Oggi 250 di questi 430 milioni dormienti tornano a bagnare le bocche asciutte dei tanti ragazzi che stanno attraversando il deserto (di stipendi e di fondi per fare ricerca) nei nostri laboratori. Gli altri 150 milioni invece (per arrivare a 400) derivano da «pieghe di bilancio» come ci spiega la farmacologa e senatrice a vita Elena Cattaneo a suggello di una lunghissima ed aspra battaglia che ha condotto in maniera «ostinata e contraria» (citando Fabrizio De André) per recuperare fondi alla ricerca scientifica pubblica.

Pieghe di bilancio.

Non sapevo che un bilancio avesse delle pieghe, pensavo avesse delle pagine e delle tabelle, non delle pieghe. E poi, questo, ha delle pieghe piuttosto capienti!

Si deve sottolineare la scelta della ministra Fedeli di usare tali fondi per Ricerca e soprattutto per la ricerca di base, visto che tantissimi fondi (in testa i fondi Pon) finanziano soprattutto le aziende più che i laboratori di ricerca. Ossia in Italia si assiste al paradosso che invece di essere le imprese a finanziare la ricerca, sono i fondi comunitari e nazionali che finiscono per fare abbeverare le imprese allo stesso pozzo dove cerca di dissetarsi la ricerca italiana. Anzi per i fondi Pon ben il 70% finisce alle aziende e solo un misero 30% alla ricerca pubblica.

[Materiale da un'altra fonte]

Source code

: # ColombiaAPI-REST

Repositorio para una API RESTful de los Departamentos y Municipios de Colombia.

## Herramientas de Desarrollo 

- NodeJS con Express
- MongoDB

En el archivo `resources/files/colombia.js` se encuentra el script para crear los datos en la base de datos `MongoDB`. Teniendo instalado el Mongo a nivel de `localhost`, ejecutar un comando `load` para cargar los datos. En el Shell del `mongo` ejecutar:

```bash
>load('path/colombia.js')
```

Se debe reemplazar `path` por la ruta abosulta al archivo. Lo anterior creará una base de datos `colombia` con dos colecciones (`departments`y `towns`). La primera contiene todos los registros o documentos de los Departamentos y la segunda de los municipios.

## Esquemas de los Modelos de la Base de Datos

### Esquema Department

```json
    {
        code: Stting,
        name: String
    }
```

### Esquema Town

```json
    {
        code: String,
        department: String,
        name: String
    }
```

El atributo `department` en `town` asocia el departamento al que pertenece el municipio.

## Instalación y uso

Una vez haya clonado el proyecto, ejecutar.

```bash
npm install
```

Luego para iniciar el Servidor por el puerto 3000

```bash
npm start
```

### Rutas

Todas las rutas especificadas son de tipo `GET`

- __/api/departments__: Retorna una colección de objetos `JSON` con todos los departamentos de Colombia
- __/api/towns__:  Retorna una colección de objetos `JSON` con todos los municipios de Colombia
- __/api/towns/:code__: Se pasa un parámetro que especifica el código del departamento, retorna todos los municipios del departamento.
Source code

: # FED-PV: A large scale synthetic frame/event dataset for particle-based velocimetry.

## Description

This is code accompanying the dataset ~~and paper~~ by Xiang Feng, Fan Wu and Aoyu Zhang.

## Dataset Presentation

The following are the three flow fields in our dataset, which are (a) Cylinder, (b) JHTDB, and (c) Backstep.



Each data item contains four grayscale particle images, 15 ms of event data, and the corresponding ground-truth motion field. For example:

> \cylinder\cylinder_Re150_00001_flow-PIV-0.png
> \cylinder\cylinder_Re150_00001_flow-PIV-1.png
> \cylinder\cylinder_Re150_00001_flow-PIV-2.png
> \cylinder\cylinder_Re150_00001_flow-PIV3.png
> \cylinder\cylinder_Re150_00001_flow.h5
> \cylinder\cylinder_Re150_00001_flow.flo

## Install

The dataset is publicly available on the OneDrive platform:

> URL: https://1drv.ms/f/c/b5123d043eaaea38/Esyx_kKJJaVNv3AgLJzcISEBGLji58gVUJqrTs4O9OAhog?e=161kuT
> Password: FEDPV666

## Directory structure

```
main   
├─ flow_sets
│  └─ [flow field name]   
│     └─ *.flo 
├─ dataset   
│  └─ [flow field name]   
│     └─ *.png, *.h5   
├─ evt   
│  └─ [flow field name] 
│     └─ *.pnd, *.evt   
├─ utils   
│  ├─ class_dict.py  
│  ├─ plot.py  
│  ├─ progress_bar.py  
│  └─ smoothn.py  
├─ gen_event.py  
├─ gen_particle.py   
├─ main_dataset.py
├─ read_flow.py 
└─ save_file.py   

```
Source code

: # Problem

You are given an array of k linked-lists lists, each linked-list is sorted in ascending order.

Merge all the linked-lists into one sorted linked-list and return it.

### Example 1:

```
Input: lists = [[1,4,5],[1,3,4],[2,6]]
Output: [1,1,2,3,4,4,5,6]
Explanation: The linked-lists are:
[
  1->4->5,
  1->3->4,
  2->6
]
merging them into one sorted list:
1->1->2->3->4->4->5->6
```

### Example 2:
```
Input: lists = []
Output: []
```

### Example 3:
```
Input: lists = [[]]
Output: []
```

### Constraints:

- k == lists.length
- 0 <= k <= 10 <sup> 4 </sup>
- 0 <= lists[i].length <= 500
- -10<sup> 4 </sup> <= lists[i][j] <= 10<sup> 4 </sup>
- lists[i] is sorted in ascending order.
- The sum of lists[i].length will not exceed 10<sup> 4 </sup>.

La scelta dalla ministra Fedeli è tanto più encomiabile perché avviene in un momento non proprio florido per l’intero Paese. Ma torniamo all’acqua, alle frane e agli allagamenti. Nessuno tema che i 400 milioni siano un’alluvione. La Francia eroga circa 500 milioni di euro l’anno tutti gli anni per la ricerca di base e tali fondi non includono la ricerca umanistica quindi sono circa 20 volte superiori ai fondi erogati con l’ultimo Prin. Nel Regno Unito il sistema è più complesso, ma i fondi annui sono 600 milioni di euro, ossia 24 volte più dell’ultimo Prin nazionale. Non si capisce ancora se questi 400 milioni finiranno in un solo bando, oppure se verranno spalmati su più anni (sì, perché i fondi in Italia si «spalmano»).

Per oggi ci accontentiamo di avere una boccata d’ossigeno, ma da domani si dovrà fare in modo da rendere strutturale questa buona notizia.